** Dataset extract follows **
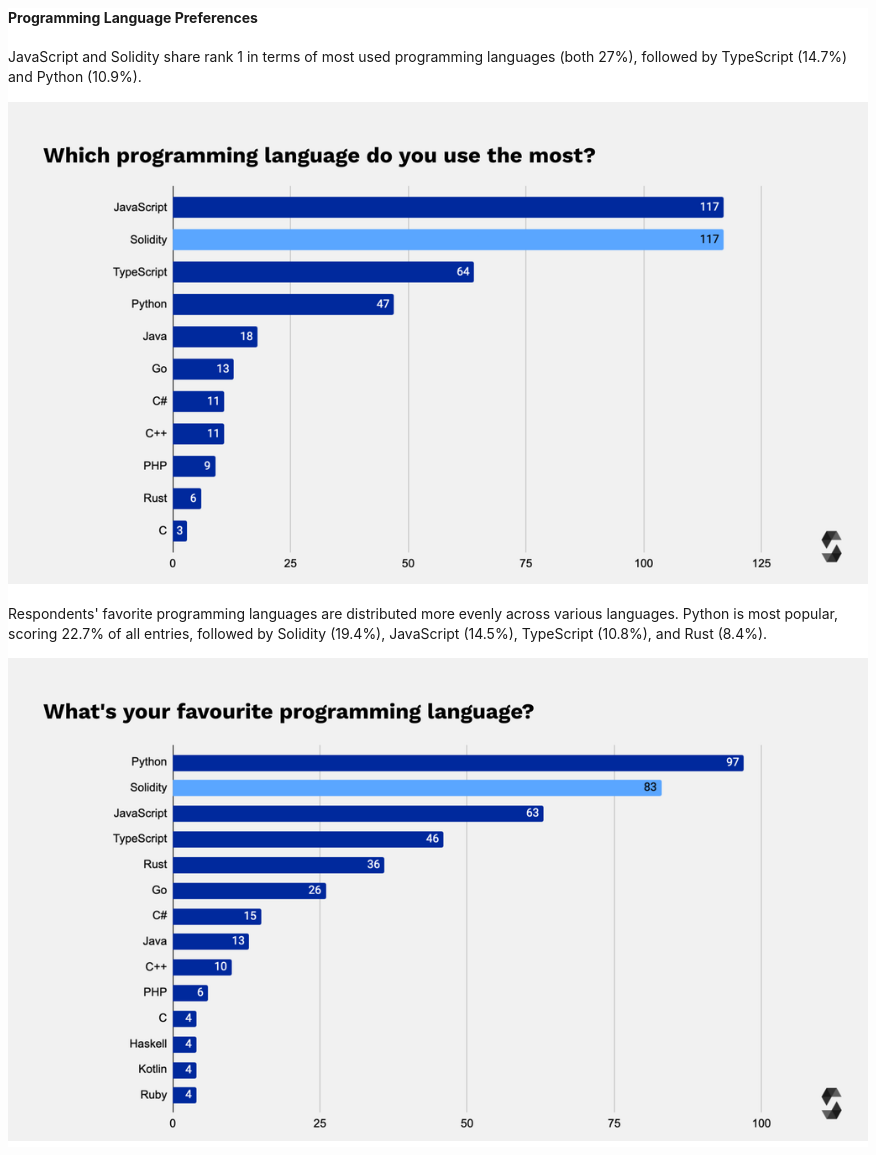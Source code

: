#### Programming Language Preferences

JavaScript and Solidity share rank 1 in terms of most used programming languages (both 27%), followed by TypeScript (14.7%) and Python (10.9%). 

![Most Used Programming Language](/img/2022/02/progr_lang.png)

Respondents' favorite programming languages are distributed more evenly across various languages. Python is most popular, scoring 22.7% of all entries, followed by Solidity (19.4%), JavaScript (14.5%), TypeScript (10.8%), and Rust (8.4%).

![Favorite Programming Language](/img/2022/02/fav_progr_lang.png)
** End of Dataset extract **
** Dataset extract follows **
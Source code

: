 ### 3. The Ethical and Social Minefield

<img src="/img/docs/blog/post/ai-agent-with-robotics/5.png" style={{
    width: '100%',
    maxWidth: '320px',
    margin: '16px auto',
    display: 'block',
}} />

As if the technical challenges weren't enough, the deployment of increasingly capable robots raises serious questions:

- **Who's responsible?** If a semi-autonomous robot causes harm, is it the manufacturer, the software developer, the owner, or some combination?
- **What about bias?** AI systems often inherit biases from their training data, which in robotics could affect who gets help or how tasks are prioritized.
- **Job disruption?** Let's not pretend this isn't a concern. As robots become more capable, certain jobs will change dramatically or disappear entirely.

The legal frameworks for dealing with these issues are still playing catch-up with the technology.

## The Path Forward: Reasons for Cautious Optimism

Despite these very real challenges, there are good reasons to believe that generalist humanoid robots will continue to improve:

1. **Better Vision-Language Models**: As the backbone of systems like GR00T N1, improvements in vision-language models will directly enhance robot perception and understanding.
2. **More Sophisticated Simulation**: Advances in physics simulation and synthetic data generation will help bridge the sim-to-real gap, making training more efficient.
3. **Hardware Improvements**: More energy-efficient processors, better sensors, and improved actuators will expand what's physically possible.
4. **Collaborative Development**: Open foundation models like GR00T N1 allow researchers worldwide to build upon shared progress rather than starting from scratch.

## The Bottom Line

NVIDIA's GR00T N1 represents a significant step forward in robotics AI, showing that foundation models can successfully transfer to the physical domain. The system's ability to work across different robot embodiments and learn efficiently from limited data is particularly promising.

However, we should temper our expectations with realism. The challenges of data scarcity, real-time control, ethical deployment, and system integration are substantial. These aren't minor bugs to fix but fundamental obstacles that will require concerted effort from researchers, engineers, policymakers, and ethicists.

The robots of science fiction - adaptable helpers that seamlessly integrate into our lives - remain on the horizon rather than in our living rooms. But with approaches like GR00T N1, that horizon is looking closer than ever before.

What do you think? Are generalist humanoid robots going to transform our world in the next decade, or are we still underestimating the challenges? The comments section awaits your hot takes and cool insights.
** End of Dataset extract **
### What you should do
Provide every line from the material that contains the word "capable".

### Reply
As if the technical challenges weren't enough, the deployment of increasingly capable robots raises serious questions:
- **Job disruption?** Let's not pretend this isn't a concern. As robots become more capable, certain jobs will change dramatically or disappear entirely.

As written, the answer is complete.